Hello MMM,
About me:
I'm a relatively new 30 year old investor living in Canada. I consider myself quite comfortable with risk and being able to liquidate my assets quickly is not a priority for me. I have an adequate emergency fund. A year ago I took a job with an employer that will match my RRSP (Canada's 401k) contributions up to 9% for a total of 18%. Currently my portfolio which has a total value of about $15,000 is allocated as follows:
RBC Canadian stock index (25%)
RBC US stock index (25%)
RBC International stock index (20%)
RBC Canadian bond index (30%)
Nothing crazy, pretty boring, and aside from re balancing I have no intentions of touching this money until retirement (other than using some as a down payment on a house under the First Time Home Buyer's Plan eventually). Since I've began making RRSP contributions I've read a couple books (The Millionaire Teacher, The Four Pillars of Investing, The Wealthy Barber, Rich Dad, Poor Dad) and a ton of forums and blogs about index investing. One of the key lessons in these books is that it is advisable to increase your bond allocation as you get older (hence why I went with 30% bonds as a 30 year old).

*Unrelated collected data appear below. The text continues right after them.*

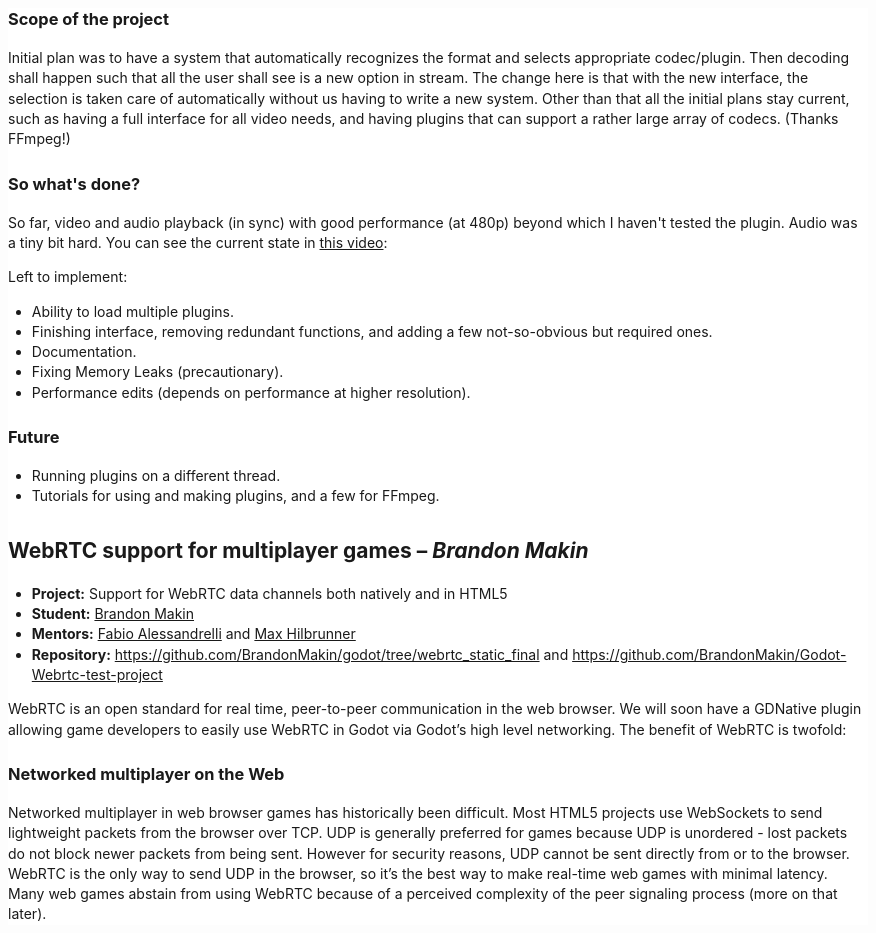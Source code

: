### Scope of the project

Initial plan was to have a system that automatically recognizes the format and selects appropriate codec/plugin. Then decoding shall happen such that all the user shall see is a new option in stream. The change here is that with the new interface, the selection is taken care of automatically without us having to write a new system. Other than that all the initial plans stay current, such as having a full interface for all video needs, and having plugins that can support a rather large array of codecs. (Thanks FFmpeg!)

### So what's done?

So far, video and audio playback (in sync) with good performance (at 480p) beyond which I haven't tested the plugin. Audio was a tiny bit hard.
You can see the current state in [this video](https://www.youtube.com/watch?v=kMetfTX54cE):

<iframe width="560" height="315" src="https://www.youtube-nocookie.com/embed/kMetfTX54cE?rel=0&showinfo=0" frameborder="0" allow="autoplay; encrypted-media" allowfullscreen></iframe>

Left to implement:

- Ability to load multiple plugins.
- Finishing interface, removing redundant functions, and adding a few not-so-obvious but required ones.
- Documentation.
- Fixing Memory Leaks (precautionary).
- Performance edits (depends on performance at higher resolution).

### Future

- Running plugins on a different thread.
- Tutorials for using and making plugins, and a few for FFmpeg.


<a id="webrtc"></a>
## WebRTC support for multiplayer games – *Brandon Makin*

- **Project:** Support for WebRTC data channels both natively and in HTML5
- **Student:** [Brandon Makin](https://github.com/BrandonMakin)
- **Mentors:** [Fabio Alessandrelli](https://github.com/Faless) and [Max Hilbrunner](https://github.com/mhilbrunner)
- **Repository:** https://github.com/BrandonMakin/godot/tree/webrtc_static_final and https://github.com/BrandonMakin/Godot-Webrtc-test-project

WebRTC is an open standard for real time, peer-to-peer communication in the web browser. We will soon have a GDNative plugin allowing game developers to easily use WebRTC in Godot via Godot’s high level networking. The benefit of WebRTC is twofold:

### Networked multiplayer on the Web

Networked multiplayer in web browser games has historically been difficult. Most HTML5 projects use WebSockets to send lightweight packets from the browser over TCP. UDP is generally preferred for games because UDP is unordered - lost packets do not block newer packets from being sent. However for security reasons, UDP cannot be sent directly from or to the browser. WebRTC is the only way to send UDP in the browser, so it’s the best way to make real-time web games with minimal latency. Many web games abstain from using WebRTC because of a perceived complexity of the peer signaling process (more on that later).
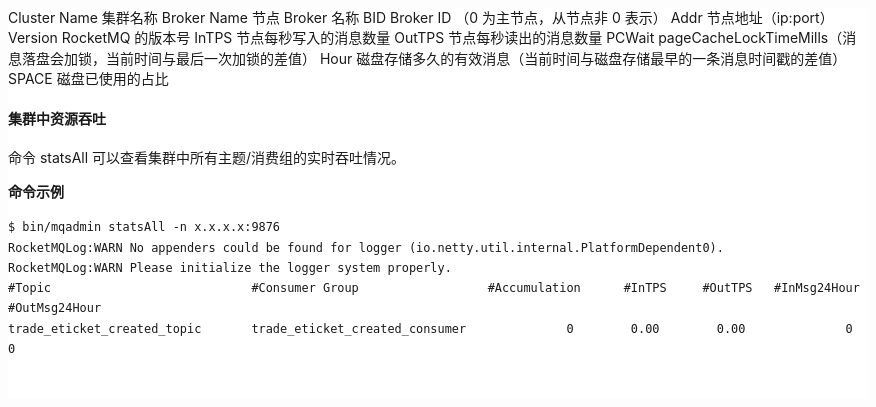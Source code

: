 </tr>
<tr>
<td align="left">Cluster Name</td>
<td align="left">集群名称</td>
</tr>
<tr>
<td align="left">Broker Name</td>
<td align="left">节点 Broker 名称</td>
</tr>
<tr>
<td align="left">BID</td>
<td align="left">Broker ID （0 为主节点，从节点非 0 表示）</td>
</tr>
<tr>
<td align="left">Addr</td>
<td align="left">节点地址（ip:port）</td>
</tr>
<tr>
<td align="left">Version</td>
<td align="left">RocketMQ 的版本号</td>
</tr>
<tr>
<td align="left">InTPS</td>
<td align="left">节点每秒写入的消息数量</td>
</tr>
<tr>
<td align="left">OutTPS</td>
<td align="left">节点每秒读出的消息数量</td>
</tr>
<tr>
<td align="left">PCWait</td>
<td align="left">pageCacheLockTimeMills（消息落盘会加锁，当前时间与最后一次加锁的差值）</td>
</tr>
<tr>
<td align="left">Hour</td>
<td align="left">磁盘存储多久的有效消息（当前时间与磁盘存储最早的一条消息时间戳的差值）</td>
</tr>
<tr>
<td align="left">SPACE</td>
<td align="left">磁盘已使用的占比</td>
</tr>
</tbody>
</table>
<h4 id="集群中资源吞吐"><strong>集群中资源吞吐</strong></h4>
<p>命令 statsAll 可以查看集群中所有主题/消费组的实时吞吐情况。</p>
<p><strong>命令示例</strong></p>
<pre><code>$ bin/mqadmin statsAll -n x.x.x.x:9876
RocketMQLog:WARN No appenders could be found for logger (io.netty.util.internal.PlatformDependent0).
RocketMQLog:WARN Please initialize the logger system properly.
#Topic                            #Consumer Group                  #Accumulation      #InTPS     #OutTPS   #InMsg24Hour  #OutMsg24Hour
trade_eticket_created_topic       trade_eticket_created_consumer              0        0.00        0.00              0              0
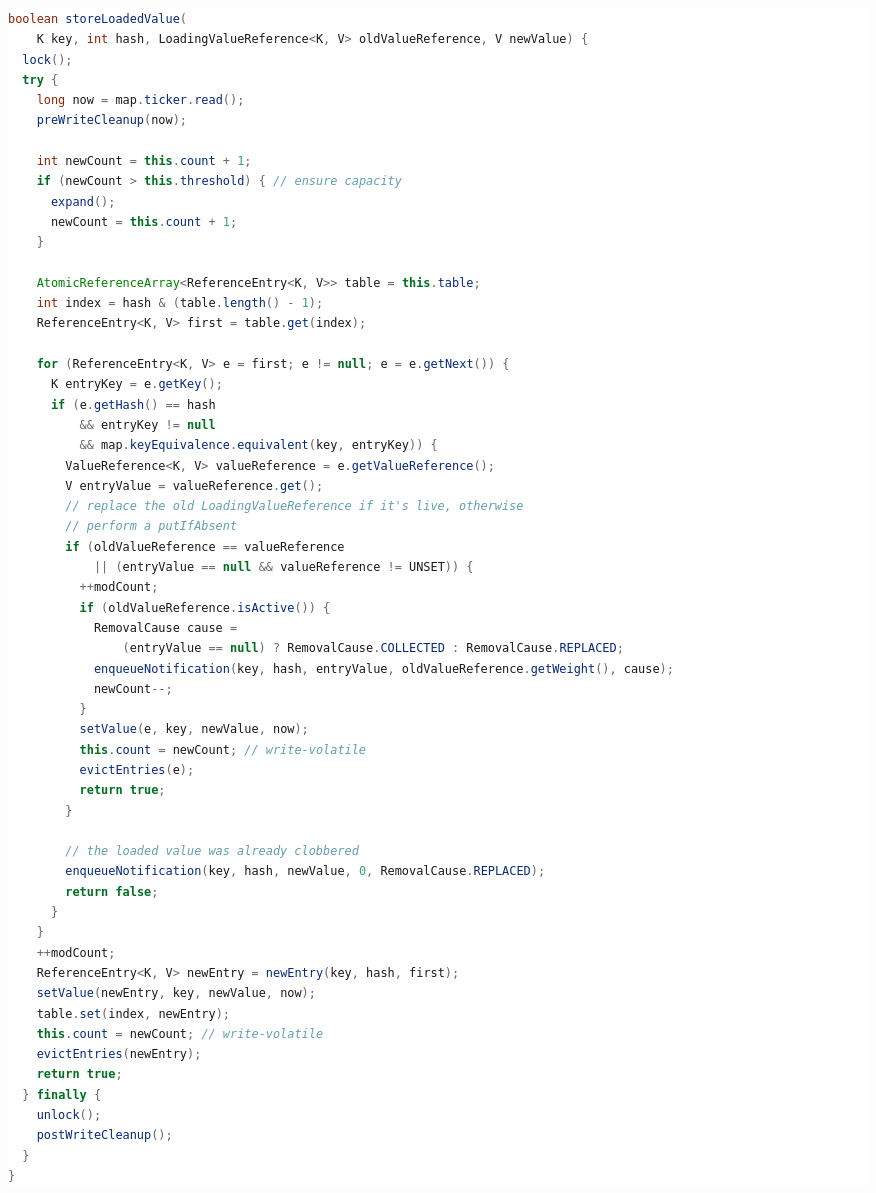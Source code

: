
 ```java
boolean storeLoadedValue(
    K key, int hash, LoadingValueReference<K, V> oldValueReference, V newValue) {
  lock();
  try {
    long now = map.ticker.read();
    preWriteCleanup(now);

    int newCount = this.count + 1;
    if (newCount > this.threshold) { // ensure capacity
      expand();
      newCount = this.count + 1;
    }

    AtomicReferenceArray<ReferenceEntry<K, V>> table = this.table;
    int index = hash & (table.length() - 1);
    ReferenceEntry<K, V> first = table.get(index);

    for (ReferenceEntry<K, V> e = first; e != null; e = e.getNext()) {
      K entryKey = e.getKey();
      if (e.getHash() == hash
          && entryKey != null
          && map.keyEquivalence.equivalent(key, entryKey)) {
        ValueReference<K, V> valueReference = e.getValueReference();
        V entryValue = valueReference.get();
        // replace the old LoadingValueReference if it's live, otherwise
        // perform a putIfAbsent
        if (oldValueReference == valueReference
            || (entryValue == null && valueReference != UNSET)) {
          ++modCount;
          if (oldValueReference.isActive()) {
            RemovalCause cause =
                (entryValue == null) ? RemovalCause.COLLECTED : RemovalCause.REPLACED;
            enqueueNotification(key, hash, entryValue, oldValueReference.getWeight(), cause);
            newCount--;
          }
          setValue(e, key, newValue, now);
          this.count = newCount; // write-volatile
          evictEntries(e);
          return true;
        }

        // the loaded value was already clobbered
        enqueueNotification(key, hash, newValue, 0, RemovalCause.REPLACED);
        return false;
      }
    }
    ++modCount;
    ReferenceEntry<K, V> newEntry = newEntry(key, hash, first);
    setValue(newEntry, key, newValue, now);
    table.set(index, newEntry);
    this.count = newCount; // write-volatile
    evictEntries(newEntry);
    return true;
  } finally {
    unlock();
    postWriteCleanup();
  }
}
```
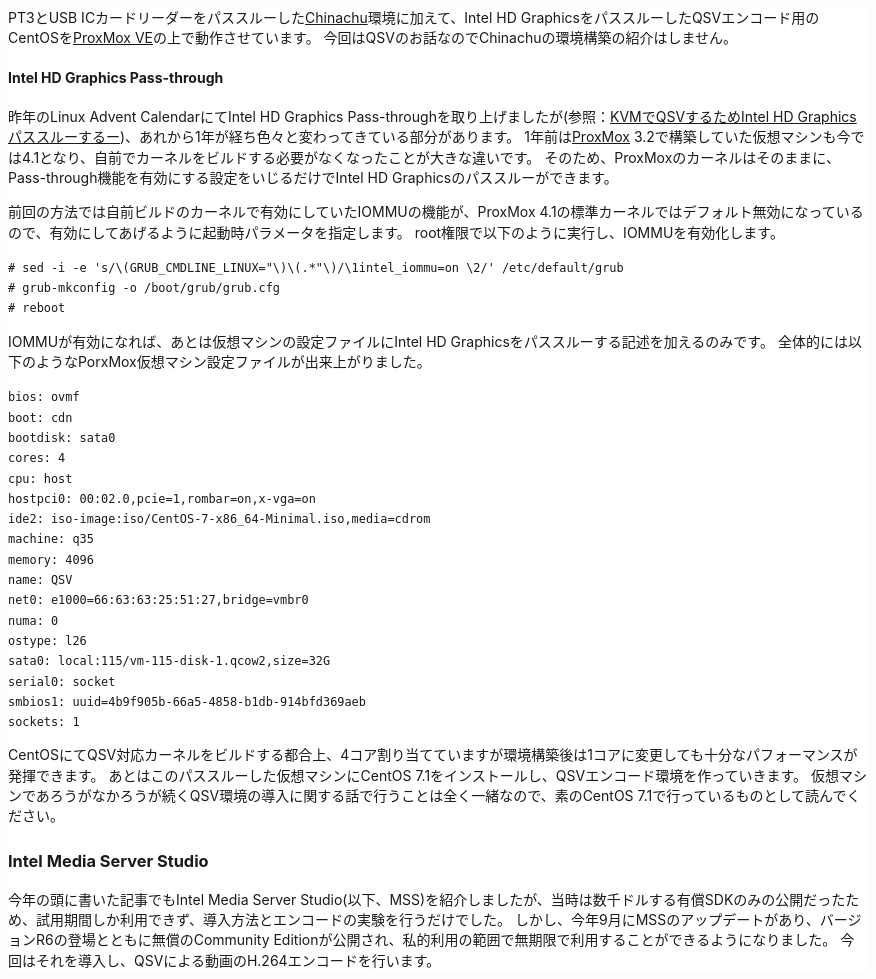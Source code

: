 
PT3とUSB ICカードリーダーをパススルーした[Chinachu](https://github.com/kanreisa/Chinachu)環境に加えて、Intel HD GraphicsをパススルーしたQSVエンコード用のCentOSを[ProxMox VE](https://pve.proxmox.com/)の上で動作させています。
今回はQSVのお話なのでChinachuの環境構築の紹介はしません。

#### Intel HD Graphics Pass-through

昨年のLinux Advent CalendarにてIntel HD Graphics Pass-throughを取り上げましたが(参照：[KVMでQSVするためIntel HD Graphicsパススルーするー](../2014/2014-12-12-kvm-intel-hd-graphics-passthrough.md))、あれから1年が経ち色々と変わってきている部分があります。
1年前は[ProxMox](https://www.proxmox.com/) 3.2で構築していた仮想マシンも今では4.1となり、自前でカーネルをビルドする必要がなくなったことが大きな違いです。
そのため、ProxMoxのカーネルはそのままに、Pass-through機能を有効にする設定をいじるだけでIntel HD Graphicsのパススルーができます。

前回の方法では自前ビルドのカーネルで有効にしていたIOMMUの機能が、ProxMox 4.1の標準カーネルではデフォルト無効になっているので、有効にしてあげるように起動時パラメータを指定します。
root権限で以下のように実行し、IOMMUを有効化します。

```
# sed -i -e 's/\(GRUB_CMDLINE_LINUX="\)\(.*"\)/\1intel_iommu=on \2/' /etc/default/grub
# grub-mkconfig -o /boot/grub/grub.cfg
# reboot
```

IOMMUが有効になれば、あとは仮想マシンの設定ファイルにIntel HD Graphicsをパススルーする記述を加えるのみです。
全体的には以下のようなPorxMox仮想マシン設定ファイルが出来上がりました。

```
bios: ovmf
boot: cdn
bootdisk: sata0
cores: 4
cpu: host
hostpci0: 00:02.0,pcie=1,rombar=on,x-vga=on
ide2: iso-image:iso/CentOS-7-x86_64-Minimal.iso,media=cdrom
machine: q35
memory: 4096
name: QSV
net0: e1000=66:63:63:25:51:27,bridge=vmbr0
numa: 0
ostype: l26
sata0: local:115/vm-115-disk-1.qcow2,size=32G
serial0: socket
smbios1: uuid=4b9f905b-66a5-4858-b1db-914bfd369aeb
sockets: 1
```

CentOSにてQSV対応カーネルをビルドする都合上、4コア割り当てていますが環境構築後は1コアに変更しても十分なパフォーマンスが発揮できます。
あとはこのパススルーした仮想マシンにCentOS 7.1をインストールし、QSVエンコード環境を作っていきます。
仮想マシンであろうがなかろうが続くQSV環境の導入に関する話で行うことは全く一緒なので、素のCentOS 7.1で行っているものとして読んでください。


### Intel Media Server Studio

今年の頭に書いた記事でもIntel Media Server Studio(以下、MSS)を紹介しましたが、当時は数千ドルする有償SDKのみの公開だったため、試用期間しか利用できず、導入方法とエンコードの実験を行うだけでした。
しかし、今年9月にMSSのアップデートがあり、バージョンR6の登場とともに無償のCommunity Editionが公開され、私的利用の範囲で無期限で利用することができるようになりました。
今回はそれを導入し、QSVによる動画のH.264エンコードを行います。
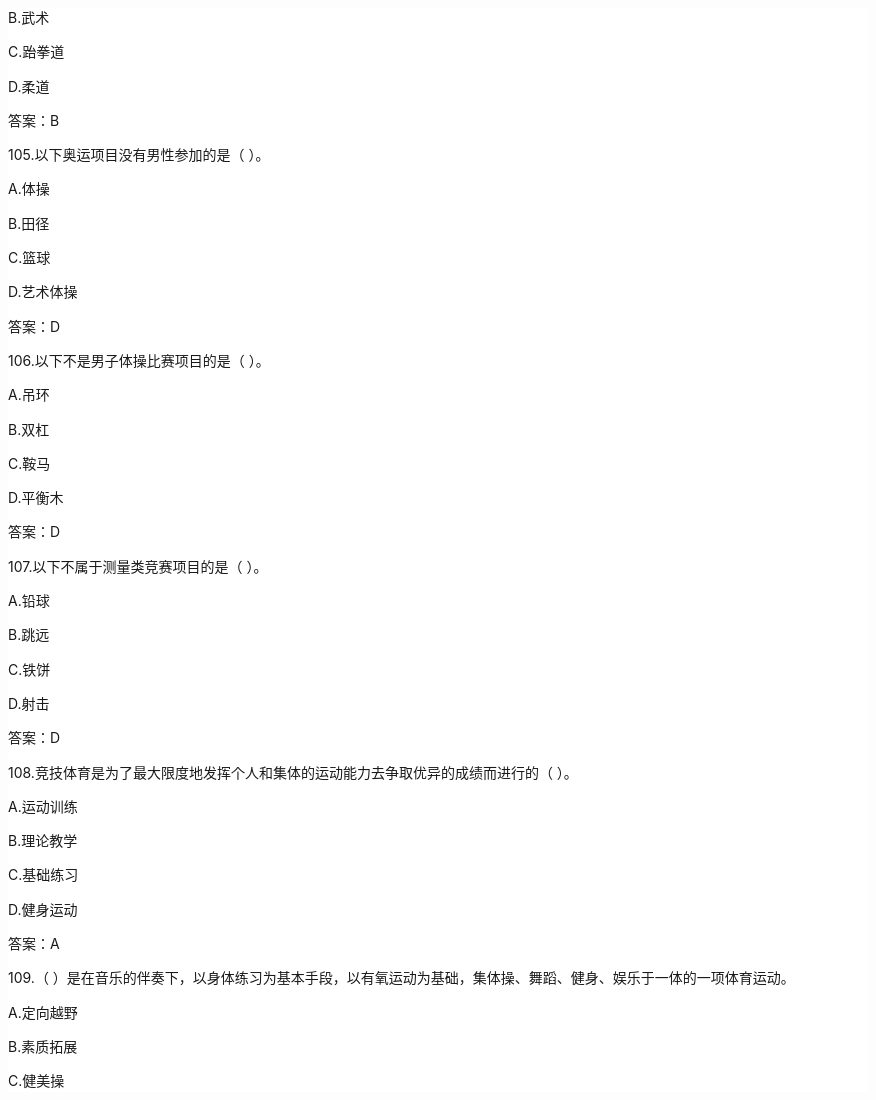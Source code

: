B.武术

C.跆拳道

D.柔道

答案：B

105.以下奥运项目没有男性参加的是（  ）。

A.体操

B.田径

C.篮球

D.艺术体操

答案：D

 

106.以下不是男子体操比赛项目的是（  ）。

A.吊环

B.双杠

C.鞍马

D.平衡木

答案：D

107.以下不属于测量类竞赛项目的是（  ）。

A.铅球

B.跳远

C.铁饼

D.射击

答案：D

108.竞技体育是为了最大限度地发挥个人和集体的运动能力去争取优异的成绩而进行的（  ）。

A.运动训练

B.理论教学

C.基础练习

D.健身运动

答案：A

109.（  ）是在音乐的伴奏下，以身体练习为基本手段，以有氧运动为基础，集体操、舞蹈、健身、娱乐于一体的一项体育运动。

A.定向越野

B.素质拓展

C.健美操
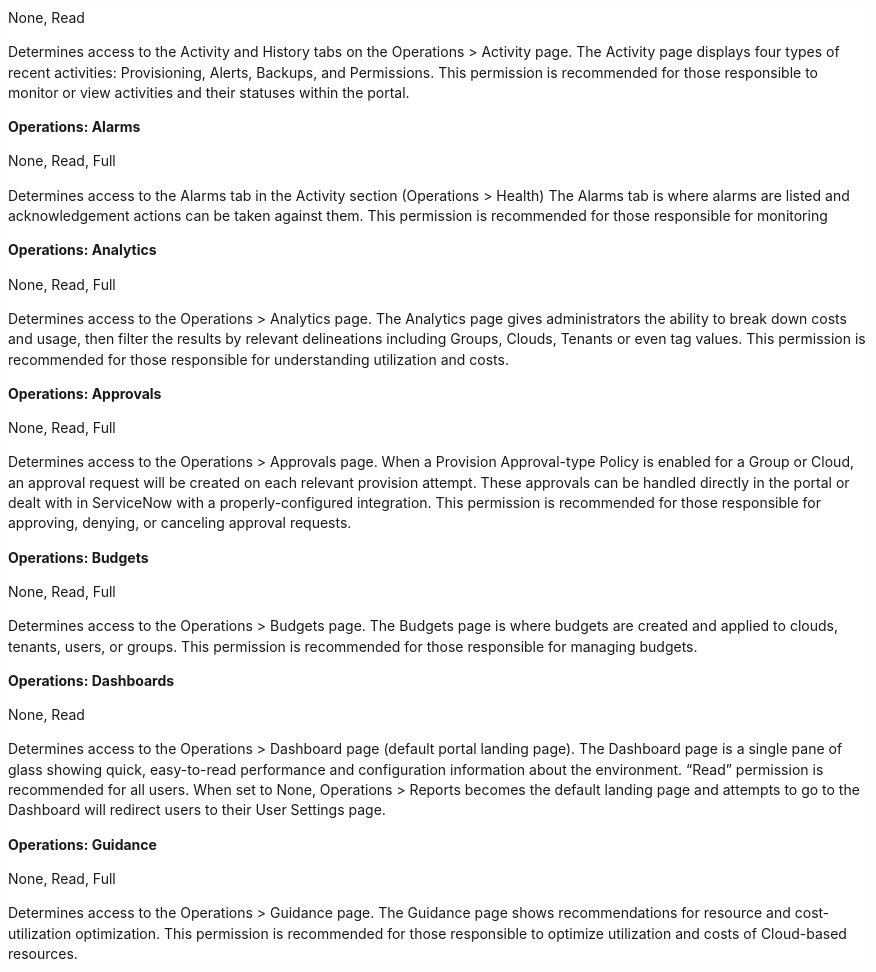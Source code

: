 None, Read

Determines access to the Activity and History tabs on the Operations > Activity page.
The Activity page displays four types of recent activities: Provisioning, Alerts, Backups, and Permissions.
This permission is recommended for those responsible to monitor or view activities and their statuses within the portal.

**Operations: Alarms**

None, Read, Full

Determines access to the Alarms tab in the Activity section (Operations > Health)
The Alarms tab is where alarms are listed and acknowledgement actions can be taken against them.
This permission is recommended for those responsible for monitoring

**Operations: Analytics**

None, Read, Full

Determines access to the Operations > Analytics page.
The Analytics page gives administrators the ability to break down costs and usage, then filter the results by relevant delineations including Groups, Clouds, Tenants or even tag values.
This permission is recommended for those responsible for understanding utilization and costs.

**Operations: Approvals**

None, Read, Full

Determines access to the Operations > Approvals page.
When a Provision Approval-type Policy is enabled for a Group or Cloud, an approval request will be created on each relevant provision attempt. These approvals can be handled directly in the portal or dealt with in ServiceNow with a properly-configured integration.
This permission is recommended for those responsible for approving, denying, or canceling approval requests.

**Operations: Budgets**

None, Read, Full

Determines access to the Operations > Budgets page.
The Budgets page is where budgets are created and applied to clouds, tenants, users, or groups.
This permission is recommended for those responsible for managing budgets.

**Operations: Dashboards**

None, Read

Determines access to the Operations > Dashboard page (default portal landing page).
The Dashboard page is a single pane of glass showing quick, easy-to-read performance and configuration information about the environment.
“Read” permission is recommended for all users. When set to None, Operations > Reports becomes the default landing page and attempts to go to the Dashboard will redirect users to their User Settings page.

**Operations: Guidance**

None, Read, Full

Determines access to the Operations > Guidance page.
The Guidance page shows recommendations for resource and cost-utilization optimization.
This permission is recommended for those responsible to optimize utilization and costs of Cloud-based resources.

Here's the kicker: I have a trust fund that was set up in my name when I was born that is worth close to $300,000 now. It is currently in an actively managed fund that I cannot touch until I turn 35 years old. The thought of paying 1.4% MER on $300,000 is a little disturbing, but this money is completely out of my control for the next five years so there's nothing I can do about that.
My question is in regards to portfolio theory when a person has a sizeable chunk of cash that is guaranteed to come in the future. I'm curious if this trust fund should influence the stock to bond ratio of my current portfolio.
The risk taker in me says that with such fund guaranteed me in a few years time, and no plans for this money in the near future (~25 years), I can move some of my bonds over to stocks until such time that I receive control of the trust fund (I have every intention of investing it into indexes).
The conservative person in me says I should stick to the plan and increase the percentage of bonds in my portfolio as I age regardless of external events, no matter how significant they may be.
Is there any good documentation or opinions out there about a situation like this, where a person is investing their income while waiting for a large amount of money to come to them? I'd imagine that inheritance, annuities, settlements, etc would all fall under the same category.